I finally finished Wild Fire the last of The Shetland series by Ann Cleeves. I enjoyed this one more than the others, it seemed to move along at a faster pace than the previous 7 yet finished in a strange bland way. Jimmy Perez seems to have finally accepted Fran’s death and is willing to move away from his beloved place way up in the north of Scotland to make a life with his new love. I’m not sure it will work out – he being her subordinate but as I said, with it being the last in the series there’ll be no more murders for him to solve.
Now to the other two.
The Brimstone Wedding is a newish/oldish novel (1996) written by Barbara Vine aka Ruth Rendell. Set in modern day Essex but with flashbacks to post WW2
Unlike the other residents of Middleton Hall, Stella is smart and elegant and in control. She keeps her secrets to herself, revealing nothing of her past. Only Jenny, her young care assistant seems aware that her heart harbours a dark painful mystery. And only she can prevent Stella from carrying it to the grave.
The Good People, Hannah Kent’s second novel (2016). Set in 1825, in a remote valley lying between the mountains of south-west Ireland, near the Flesk River of Killarney.
Nôra Leahy has lost her daughter and her husband in the same year, and now is burdened with the care of her four year old grandson……Unable to care for the child alone, Nôra hires a fourteen year old servant girl, Mary, who soon hears the whispers in the valley about the blasted creature causing grief to fall upon the widow’s house.
They sound so different yet are alike. Both full of expressions thoughts customs and deeds belonging to another time yet still retained in some lives today.
These are some of the modern girl’s handed down from her Nan:-
- Don’t take dead people’s clothes because the clothes of the dead won’t wear long – they fret for the person who owned them
- Blood must be shed at a funeral or the dead person’s ghost will walk
- There’s wearing blue, it’s a lucky colour and provides protection but don’t wear green because that’s what the fairies wear Touching wood for luck, picking ferns for luck and the throwing salt over the shoulder – to blind the devil so he does you no harm.
Whereas the thoughts and beliefs and way of life of Nôra and others in the valley would have been handed down for many generations.
A big mention in the book is given to the ritual of the wake – before the funeral not after.
Throwing ashes at the outside door to banish those (the fairies) that would stop the soul passing into another world.
A young pregnant woman is told she shouldn’t be in a corpse house (house with a dead person inside) so is told ‘you have the right to leave. Before you breathe death in and infect your child. Put salt in your pocket and leave’
As well as salt; charcoal and cinders/ashes play a big part in protecting the mind, body and the spirit.
But what I really liked about this book were all the little sayings and words of wisdom:-
- A man’s mouth often broke his nose.
- Your tongue collects no dust with all the stories you tell.

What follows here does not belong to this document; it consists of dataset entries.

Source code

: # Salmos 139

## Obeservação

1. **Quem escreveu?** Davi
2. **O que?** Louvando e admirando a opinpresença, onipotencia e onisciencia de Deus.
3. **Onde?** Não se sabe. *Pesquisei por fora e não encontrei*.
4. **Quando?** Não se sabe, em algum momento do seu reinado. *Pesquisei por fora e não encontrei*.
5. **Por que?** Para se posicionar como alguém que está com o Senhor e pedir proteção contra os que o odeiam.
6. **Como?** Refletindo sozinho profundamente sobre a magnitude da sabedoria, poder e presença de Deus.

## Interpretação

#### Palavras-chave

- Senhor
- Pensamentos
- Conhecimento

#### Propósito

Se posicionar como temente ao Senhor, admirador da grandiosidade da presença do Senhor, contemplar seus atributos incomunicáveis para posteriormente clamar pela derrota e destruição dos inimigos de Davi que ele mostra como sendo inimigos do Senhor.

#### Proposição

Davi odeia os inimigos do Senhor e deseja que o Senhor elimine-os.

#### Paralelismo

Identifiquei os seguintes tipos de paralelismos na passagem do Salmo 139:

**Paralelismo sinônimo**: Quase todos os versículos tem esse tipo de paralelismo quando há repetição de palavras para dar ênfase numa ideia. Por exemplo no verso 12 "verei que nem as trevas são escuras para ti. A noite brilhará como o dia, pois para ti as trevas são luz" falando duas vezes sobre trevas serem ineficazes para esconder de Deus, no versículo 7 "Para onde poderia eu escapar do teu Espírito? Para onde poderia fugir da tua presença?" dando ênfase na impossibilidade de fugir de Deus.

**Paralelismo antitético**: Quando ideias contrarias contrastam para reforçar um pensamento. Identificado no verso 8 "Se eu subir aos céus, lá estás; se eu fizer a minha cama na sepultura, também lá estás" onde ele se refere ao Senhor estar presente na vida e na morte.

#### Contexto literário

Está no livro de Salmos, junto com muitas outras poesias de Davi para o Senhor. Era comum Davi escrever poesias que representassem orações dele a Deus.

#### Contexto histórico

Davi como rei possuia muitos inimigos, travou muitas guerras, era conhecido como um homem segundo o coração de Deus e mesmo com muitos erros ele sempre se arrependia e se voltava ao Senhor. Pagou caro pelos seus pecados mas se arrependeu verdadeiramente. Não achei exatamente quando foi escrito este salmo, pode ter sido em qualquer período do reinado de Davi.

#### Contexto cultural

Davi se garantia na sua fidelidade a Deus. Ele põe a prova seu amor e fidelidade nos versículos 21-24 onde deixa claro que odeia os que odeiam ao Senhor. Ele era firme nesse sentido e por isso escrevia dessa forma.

- It’s a lonely place without a man’s shirt on the washing line
- Constant company wears out its welcome
- What ‘that’ one knows at cow-time the whole countryside will be repeating before moon-rise.
And the one that had me in tears because I could see and hear my Dad saying it
- I’m sorry for your loss.
Then there’s the way family/kin are described:-
Blood tied. Bound to her by marriage.
“I’m a relation of the widow. My man is the brother of Nôra’s dead sister’s husband”
Plus a sentiment that is often mentioned/ spoken about these days:-
An old woman without a man is the next best thing to a ghost.. No one needs her, folks are afraid of her, but mostly she isn’t seen.
So here it is early Monday morning again – just where ‘did’ last week go – I’m sitting here with my coffee thinking about, musing, pondering or maybe that should be wondering what I’ll be reading this month – April.
What about you – what’s on your bookshelf reading list for April?